* **Work task**
Repeat the stretch of entries below from the line with "Number between 0-100" through the line with "### Database Columns - Deductions". Include both ends and add nothing.

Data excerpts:
[Start of Attachment]

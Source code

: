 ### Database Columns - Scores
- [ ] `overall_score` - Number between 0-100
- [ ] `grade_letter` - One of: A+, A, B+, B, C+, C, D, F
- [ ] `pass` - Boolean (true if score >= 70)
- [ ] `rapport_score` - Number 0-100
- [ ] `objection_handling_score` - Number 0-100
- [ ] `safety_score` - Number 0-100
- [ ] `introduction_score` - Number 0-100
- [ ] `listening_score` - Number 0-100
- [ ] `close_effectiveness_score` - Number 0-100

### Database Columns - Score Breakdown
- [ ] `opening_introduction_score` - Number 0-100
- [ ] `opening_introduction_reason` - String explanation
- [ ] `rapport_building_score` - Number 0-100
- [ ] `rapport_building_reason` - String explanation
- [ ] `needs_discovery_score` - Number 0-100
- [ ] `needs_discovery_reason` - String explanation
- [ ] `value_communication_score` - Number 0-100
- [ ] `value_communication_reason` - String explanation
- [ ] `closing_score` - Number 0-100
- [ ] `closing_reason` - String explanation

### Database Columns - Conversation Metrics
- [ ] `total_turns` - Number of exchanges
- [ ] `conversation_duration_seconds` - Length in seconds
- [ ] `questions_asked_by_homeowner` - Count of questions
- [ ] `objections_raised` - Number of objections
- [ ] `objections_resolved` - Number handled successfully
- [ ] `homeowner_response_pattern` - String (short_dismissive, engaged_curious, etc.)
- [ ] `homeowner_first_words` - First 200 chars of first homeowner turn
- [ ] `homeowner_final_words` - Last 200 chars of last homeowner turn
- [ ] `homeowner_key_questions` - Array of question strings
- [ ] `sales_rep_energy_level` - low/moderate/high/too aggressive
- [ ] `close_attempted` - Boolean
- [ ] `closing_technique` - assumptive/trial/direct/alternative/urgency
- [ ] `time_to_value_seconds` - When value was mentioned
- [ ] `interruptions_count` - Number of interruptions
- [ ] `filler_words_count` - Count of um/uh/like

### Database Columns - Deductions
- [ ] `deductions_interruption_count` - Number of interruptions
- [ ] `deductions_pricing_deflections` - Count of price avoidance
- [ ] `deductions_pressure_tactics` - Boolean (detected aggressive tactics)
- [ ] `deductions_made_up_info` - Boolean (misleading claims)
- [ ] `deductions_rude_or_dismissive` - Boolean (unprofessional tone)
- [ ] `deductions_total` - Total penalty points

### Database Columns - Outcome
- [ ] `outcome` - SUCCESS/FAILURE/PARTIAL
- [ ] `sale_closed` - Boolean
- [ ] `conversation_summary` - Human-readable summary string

[End of Attachment]

* **Answer below**
- [ ] `overall_score` - Number between 0-100
- [ ] `grade_letter` - One of: A+, A, B+, B, C+, C, D, F
- [ ] `pass` - Boolean (true if score >= 70)
- [ ] `rapport_score` - Number 0-100
- [ ] `objection_handling_score` - Number 0-100
- [ ] `safety_score` - Number 0-100
- [ ] `introduction_score` - Number 0-100
- [ ] `listening_score` - Number 0-100
- [ ] `close_effectiveness_score` - Number 0-100

### Database Columns - Score Breakdown
- [ ] `opening_introduction_score` - Number 0-100
- [ ] `opening_introduction_reason` - String explanation
- [ ] `rapport_building_score` - Number 0-100
- [ ] `rapport_building_reason` - String explanation
- [ ] `needs_discovery_score` - Number 0-100
- [ ] `needs_discovery_reason` - String explanation
- [ ] `value_communication_score` - Number 0-100
- [ ] `value_communication_reason` - String explanation
- [ ] `closing_score` - Number 0-100
- [ ] `closing_reason` - String explanation

### Database Columns - Conversation Metrics
- [ ] `total_turns` - Number of exchanges
- [ ] `conversation_duration_seconds` - Length in seconds
- [ ] `questions_asked_by_homeowner` - Count of questions
- [ ] `objections_raised` - Number of objections
- [ ] `objections_resolved` - Number handled successfully
- [ ] `homeowner_response_pattern` - String (short_dismissive, engaged_curious, etc.)
- [ ] `homeowner_first_words` - First 200 chars of first homeowner turn
- [ ] `homeowner_final_words` - Last 200 chars of last homeowner turn
- [ ] `homeowner_key_questions` - Array of question strings
- [ ] `sales_rep_energy_level` - low/moderate/high/too aggressive
- [ ] `close_attempted` - Boolean
- [ ] `closing_technique` - assumptive/trial/direct/alternative/urgency
- [ ] `time_to_value_seconds` - When value was mentioned
- [ ] `interruptions_count` - Number of interruptions
- [ ] `filler_words_count` - Count of um/uh/like

### Database Columns - Deductions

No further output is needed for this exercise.